▸ ASSIGNMENT:
Where an image occurs, skip it and print the rest of the records verbatim.

----

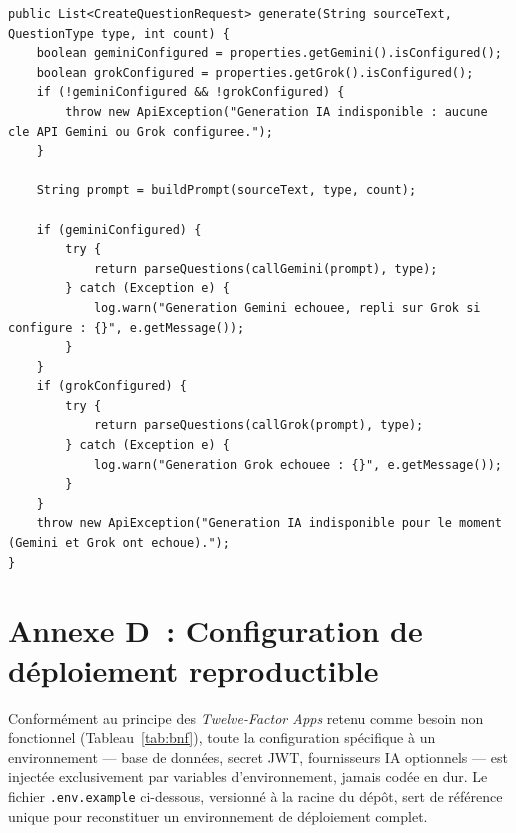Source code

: \documentclass[12pt,a4paper,oneside]{report}
\begin{document}
\begin{lstlisting}[caption={Repli Gemini~$\to$~Grok dans \texttt{QuestionGenerationService}},label=lst:ai-fallback]
public List<CreateQuestionRequest> generate(String sourceText, QuestionType type, int count) {
    boolean geminiConfigured = properties.getGemini().isConfigured();
    boolean grokConfigured = properties.getGrok().isConfigured();
    if (!geminiConfigured && !grokConfigured) {
        throw new ApiException("Generation IA indisponible : aucune cle API Gemini ou Grok configuree.");
    }

    String prompt = buildPrompt(sourceText, type, count);

    if (geminiConfigured) {
        try {
            return parseQuestions(callGemini(prompt), type);
        } catch (Exception e) {
            log.warn("Generation Gemini echouee, repli sur Grok si configure : {}", e.getMessage());
        }
    }
    if (grokConfigured) {
        try {
            return parseQuestions(callGrok(prompt), type);
        } catch (Exception e) {
            log.warn("Generation Grok echouee : {}", e.getMessage());
        }
    }
    throw new ApiException("Generation IA indisponible pour le moment (Gemini et Grok ont echoue).");
}
\end{lstlisting}


\section{Annexe D~: Configuration de déploiement reproductible}

Conformément au principe des \emph{Twelve-Factor Apps} retenu comme
besoin non fonctionnel (Tableau~\ref{tab:bnf}), toute la configuration
spécifique à un environnement --- base de données, secret JWT,
fournisseurs IA optionnels --- est injectée exclusivement par variables
d'environnement, jamais codée en dur. Le fichier \texttt{.env.example}
ci-dessous, versionné à la racine du dépôt, sert de référence unique pour
reconstituer un environnement de déploiement complet.
\end{document}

----

▸ OUTPUT FOR THIS TASK:
Source code

: \documentclass[12pt,a4paper,oneside]{report}
\begin{document}
\begin{lstlisting}[caption={Repli Gemini~$\to$~Grok dans \texttt{QuestionGenerationService}},label=lst:ai-fallback]
public List<CreateQuestionRequest> generate(String sourceText, QuestionType type, int count) {
    boolean geminiConfigured = properties.getGemini().isConfigured();
    boolean grokConfigured = properties.getGrok().isConfigured();
    if (!geminiConfigured && !grokConfigured) {
        throw new ApiException("Generation IA indisponible : aucune cle API Gemini ou Grok configuree.");
    }

    String prompt = buildPrompt(sourceText, type, count);

    if (geminiConfigured) {
        try {
            return parseQuestions(callGemini(prompt), type);
        } catch (Exception e) {
            log.warn("Generation Gemini echouee, repli sur Grok si configure : {}", e.getMessage());
        }
    }
    if (grokConfigured) {
        try {
            return parseQuestions(callGrok(prompt), type);
        } catch (Exception e) {
            log.warn("Generation Grok echouee : {}", e.getMessage());
        }
    }
    throw new ApiException("Generation IA indisponible pour le moment (Gemini et Grok ont echoue).");
}
\end{lstlisting}


\section{Annexe D~: Configuration de déploiement reproductible}

Conformément au principe des \emph{Twelve-Factor Apps} retenu comme
besoin non fonctionnel (Tableau~\ref{tab:bnf}), toute la configuration
spécifique à un environnement --- base de données, secret JWT,
fournisseurs IA optionnels --- est injectée exclusivement par variables
d'environnement, jamais codée en dur. Le fichier \texttt{.env.example}
ci-dessous, versionné à la racine du dépôt, sert de référence unique pour
reconstituer un environnement de déploiement complet.
\end{document}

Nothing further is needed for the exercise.